* **What you need to do**
I would like you to print all the records below exactly as they are.

(Collected data)

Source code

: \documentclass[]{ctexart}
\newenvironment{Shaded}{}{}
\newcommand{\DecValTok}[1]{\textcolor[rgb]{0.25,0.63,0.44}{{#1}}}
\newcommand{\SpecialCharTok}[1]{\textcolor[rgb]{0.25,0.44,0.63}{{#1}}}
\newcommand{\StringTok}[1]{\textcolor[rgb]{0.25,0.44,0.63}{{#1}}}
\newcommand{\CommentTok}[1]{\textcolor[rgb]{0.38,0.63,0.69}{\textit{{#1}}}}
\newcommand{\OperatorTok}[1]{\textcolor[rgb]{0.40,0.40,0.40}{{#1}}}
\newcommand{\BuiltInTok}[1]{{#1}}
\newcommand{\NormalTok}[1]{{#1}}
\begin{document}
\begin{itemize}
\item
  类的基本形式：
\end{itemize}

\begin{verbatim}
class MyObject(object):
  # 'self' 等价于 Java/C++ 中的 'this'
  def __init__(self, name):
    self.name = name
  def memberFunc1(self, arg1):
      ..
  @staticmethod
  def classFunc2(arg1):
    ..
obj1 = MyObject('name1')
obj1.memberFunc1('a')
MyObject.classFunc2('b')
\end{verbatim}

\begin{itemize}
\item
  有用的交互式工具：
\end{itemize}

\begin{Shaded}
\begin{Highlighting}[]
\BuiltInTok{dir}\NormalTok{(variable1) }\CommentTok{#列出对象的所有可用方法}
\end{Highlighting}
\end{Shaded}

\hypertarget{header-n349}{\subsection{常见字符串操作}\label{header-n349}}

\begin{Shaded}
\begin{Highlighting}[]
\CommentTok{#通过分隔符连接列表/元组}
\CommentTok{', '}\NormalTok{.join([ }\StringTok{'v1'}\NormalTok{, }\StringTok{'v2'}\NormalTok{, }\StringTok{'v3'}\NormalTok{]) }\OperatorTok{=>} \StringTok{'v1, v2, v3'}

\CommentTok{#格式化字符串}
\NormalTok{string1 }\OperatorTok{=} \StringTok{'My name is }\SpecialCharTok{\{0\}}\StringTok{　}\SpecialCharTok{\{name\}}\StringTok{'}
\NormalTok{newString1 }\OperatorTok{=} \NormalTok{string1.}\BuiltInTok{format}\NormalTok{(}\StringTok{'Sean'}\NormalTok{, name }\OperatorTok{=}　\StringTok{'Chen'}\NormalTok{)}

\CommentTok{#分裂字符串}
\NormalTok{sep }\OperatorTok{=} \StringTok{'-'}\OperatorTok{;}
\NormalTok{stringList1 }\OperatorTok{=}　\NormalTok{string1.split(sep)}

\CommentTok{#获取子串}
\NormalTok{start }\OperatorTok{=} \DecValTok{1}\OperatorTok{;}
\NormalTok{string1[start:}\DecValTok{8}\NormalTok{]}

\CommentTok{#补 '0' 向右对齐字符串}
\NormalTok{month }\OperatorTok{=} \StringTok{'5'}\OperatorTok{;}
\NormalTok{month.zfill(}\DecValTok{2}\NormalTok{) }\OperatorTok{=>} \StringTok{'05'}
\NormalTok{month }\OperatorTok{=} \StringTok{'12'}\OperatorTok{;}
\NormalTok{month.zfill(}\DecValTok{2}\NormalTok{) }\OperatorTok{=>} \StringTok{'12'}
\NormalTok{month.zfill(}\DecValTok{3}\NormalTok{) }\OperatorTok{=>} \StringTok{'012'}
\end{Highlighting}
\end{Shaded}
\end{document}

* **Answer to the exercise**
Source code

: \documentclass[]{ctexart}
\newenvironment{Shaded}{}{}
\newcommand{\DecValTok}[1]{\textcolor[rgb]{0.25,0.63,0.44}{{#1}}}
\newcommand{\SpecialCharTok}[1]{\textcolor[rgb]{0.25,0.44,0.63}{{#1}}}
\newcommand{\StringTok}[1]{\textcolor[rgb]{0.25,0.44,0.63}{{#1}}}
\newcommand{\CommentTok}[1]{\textcolor[rgb]{0.38,0.63,0.69}{\textit{{#1}}}}
\newcommand{\OperatorTok}[1]{\textcolor[rgb]{0.40,0.40,0.40}{{#1}}}
\newcommand{\BuiltInTok}[1]{{#1}}
\newcommand{\NormalTok}[1]{{#1}}
\begin{document}
\begin{itemize}
\item
  类的基本形式：
\end{itemize}

\begin{verbatim}
class MyObject(object):
  # 'self' 等价于 Java/C++ 中的 'this'
  def __init__(self, name):
    self.name = name
  def memberFunc1(self, arg1):
      ..
  @staticmethod
  def classFunc2(arg1):
    ..
obj1 = MyObject('name1')
obj1.memberFunc1('a')
MyObject.classFunc2('b')
\end{verbatim}

\begin{itemize}
\item
  有用的交互式工具：
\end{itemize}

\begin{Shaded}
\begin{Highlighting}[]
\BuiltInTok{dir}\NormalTok{(variable1) }\CommentTok{#列出对象的所有可用方法}
\end{Highlighting}
\end{Shaded}

\hypertarget{header-n349}{\subsection{常见字符串操作}\label{header-n349}}

\begin{Shaded}
\begin{Highlighting}[]
\CommentTok{#通过分隔符连接列表/元组}
\CommentTok{', '}\NormalTok{.join([ }\StringTok{'v1'}\NormalTok{, }\StringTok{'v2'}\NormalTok{, }\StringTok{'v3'}\NormalTok{]) }\OperatorTok{=>} \StringTok{'v1, v2, v3'}

\CommentTok{#格式化字符串}
\NormalTok{string1 }\OperatorTok{=} \StringTok{'My name is }\SpecialCharTok{\{0\}}\StringTok{　}\SpecialCharTok{\{name\}}\StringTok{'}
\NormalTok{newString1 }\OperatorTok{=} \NormalTok{string1.}\BuiltInTok{format}\NormalTok{(}\StringTok{'Sean'}\NormalTok{, name }\OperatorTok{=}　\StringTok{'Chen'}\NormalTok{)}

\CommentTok{#分裂字符串}
\NormalTok{sep }\OperatorTok{=} \StringTok{'-'}\OperatorTok{;}
\NormalTok{stringList1 }\OperatorTok{=}　\NormalTok{string1.split(sep)}

\CommentTok{#获取子串}
\NormalTok{start }\OperatorTok{=} \DecValTok{1}\OperatorTok{;}
\NormalTok{string1[start:}\DecValTok{8}\NormalTok{]}

\CommentTok{#补 '0' 向右对齐字符串}
\NormalTok{month }\OperatorTok{=} \StringTok{'5'}\OperatorTok{;}
\NormalTok{month.zfill(}\DecValTok{2}\NormalTok{) }\OperatorTok{=>} \StringTok{'05'}
\NormalTok{month }\OperatorTok{=} \StringTok{'12'}\OperatorTok{;}
\NormalTok{month.zfill(}\DecValTok{2}\NormalTok{) }\OperatorTok{=>} \StringTok{'12'}
\NormalTok{month.zfill(}\DecValTok{3}\NormalTok{) }\OperatorTok{=>} \StringTok{'012'}
\end{Highlighting}
\end{Shaded}
\end{document}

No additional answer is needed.